For centuries, the watermills on the Zala river (Zala County, Western Transdanubia, Hungary) had co-existed in a single harmonious unity with each other as well as with the river, the Zala valley and Zala meadow, both latter ones renowned for their beauty. Landscape rehabilitation would indeed be necessary because due to the closure of the mills and the destruction of the sluices, the level of the ground water in the meadows, usually having very loamy soil, has dramatically decreased, which has had detrimental impacts on the condition of the meadows. The declining tendency in the grassland culture hasn't helped either. What is more, in several cases parts of the meadows were turned into arable lands or industrial sites. The final blow to the deteriorating meadows that gradually grew characterless was dealt by the disgraceful regulation of the river Zala (rather meaning its canalisation) in the beginning of the 1960s (Izsák 2016). A further station of the process was the elimination of the mills from the life of the river for all. 

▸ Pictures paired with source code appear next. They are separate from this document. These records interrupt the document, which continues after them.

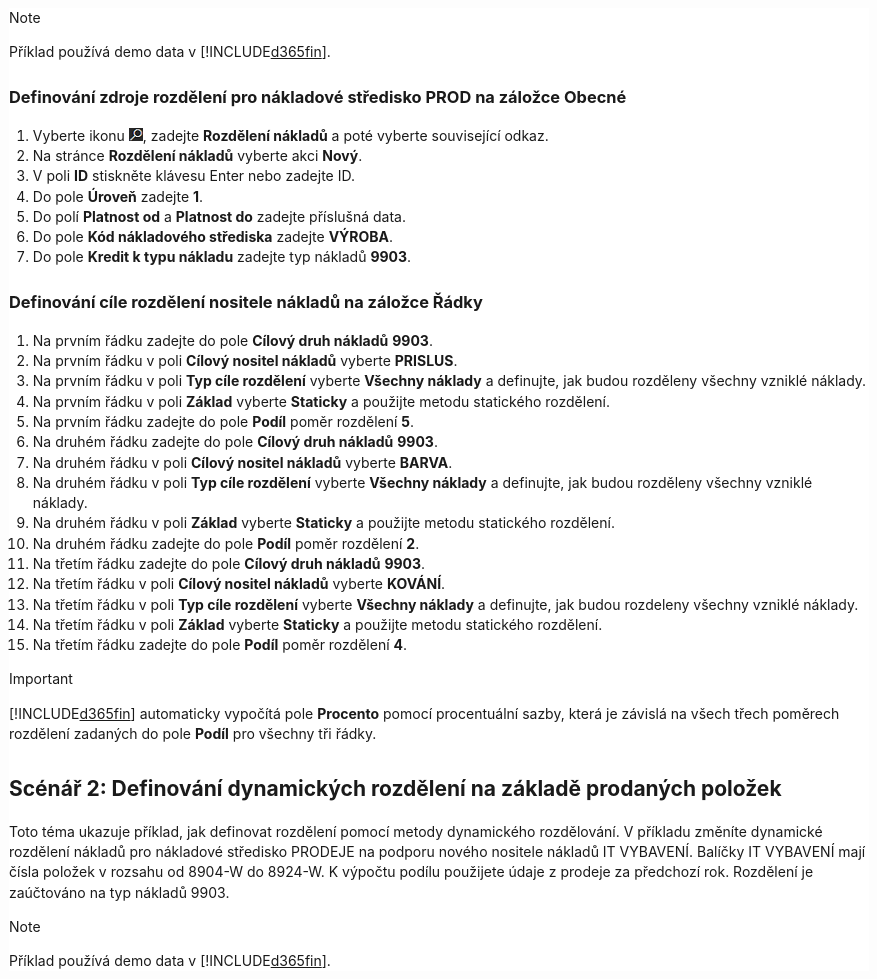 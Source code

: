 > [!NOTE]
> Příklad používá demo data v [!INCLUDE[d365fin](includes/d365fin_md.md)].

### Definování zdroje rozdělení pro nákladové středisko PROD na záložce Obecné

1. Vyberte ikonu ![Žárovky, která otevře funkci Řekněte mi](media/ui-search/search_small.png "Řekněte mi, co chcete dělat"), zadejte **Rozdělení nákladů** a poté vyberte související odkaz.
2. Na stránce **Rozdělení nákladů** vyberte akci **Nový**.
3. V poli **ID** stiskněte klávesu Enter nebo zadejte ID.
4. Do pole **Úroveň** zadejte **1**.
5. Do polí **Platnost od** a **Platnost do** zadejte příslušná data.
6. Do pole **Kód nákladového střediska** zadejte **VÝROBA**.
7. Do pole **Kredit k typu nákladu** zadejte typ nákladů **9903**.

### Definování cíle rozdělení nositele nákladů na záložce Řádky

1. Na prvním řádku zadejte do pole **Cílový druh nákladů** **9903**.
2. Na prvním řádku v poli **Cílový nositel nákladů** vyberte **PRISLUS**.
3. Na prvním řádku v poli **Typ cíle rozdělení** vyberte **Všechny náklady** a definujte, jak budou rozděleny všechny vzniklé náklady.
4. Na prvním řádku v poli **Základ** vyberte **Staticky** a použijte metodu statického rozdělení.
5. Na prvním řádku zadejte do pole **Podíl** poměr rozdělení **5**.
6. Na druhém řádku zadejte do pole **Cílový druh nákladů** **9903**.
7. Na druhém řádku v poli **Cílový nositel nákladů** vyberte **BARVA**.
8. Na druhém řádku v poli **Typ cíle rozdělení** vyberte **Všechny náklady** a definujte, jak budou rozděleny všechny vzniklé náklady.
9. Na druhém řádku v poli **Základ** vyberte **Staticky** a použijte metodu statického rozdělení.
10. Na druhém řádku zadejte do pole **Podíl** poměr rozdělení **2**.
11. Na třetím řádku zadejte do pole **Cílový druh nákladů** **9903**.
12. Na třetím řádku v poli **Cílový nositel nákladů** vyberte **KOVÁNÍ**.
13. Na třetím řádku v poli **Typ cíle rozdělení** vyberte **Všechny náklady** a definujte, jak budou rozdeleny všechny vzniklé náklady.
14. Na třetím řádku v poli **Základ** vyberte **Staticky** a použijte metodu statického rozdělení.
15. Na třetím řádku zadejte do pole **Podíl** poměr rozdělení **4**.

> [!IMPORTANT]
> [!INCLUDE[d365fin](includes/d365fin_md.md)] automaticky vypočítá pole **Procento** pomocí procentuální sazby, která je závislá na všech třech poměrech rozdělení zadaných do pole **Podíl** pro všechny tři řádky.

## Scénář 2: Definování dynamických rozdělení na základě prodaných položek
Toto téma ukazuje příklad, jak definovat rozdělení pomocí metody dynamického rozdělování. V příkladu změníte dynamické rozdělení nákladů pro nákladové středisko PRODEJE na podporu nového nositele nákladů IT VYBAVENÍ. Balíčky IT VYBAVENÍ mají čísla položek v rozsahu od 8904-W do 8924-W. K výpočtu podílu použijete údaje z prodeje za předchozí rok. Rozdělení je zaúčtováno na typ nákladů 9903.

> [!NOTE]
> Příklad používá demo data v [!INCLUDE[d365fin](includes/d365fin_md.md)].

„There were about 200 known steam mills and watermills in the county Zala at the end of the 1800s (the territory of the county was much larger at that time though)(Molnár 2015). According to the statistical data of the Zala county archives of the year 1949, there were about 180 mills in operation in the county then (140 of which located in the county’s present, smaller territory). In the beginning of the 1940s, there were still about 37 mills grinding on the river Zala (Izsák and Kummer 2011). 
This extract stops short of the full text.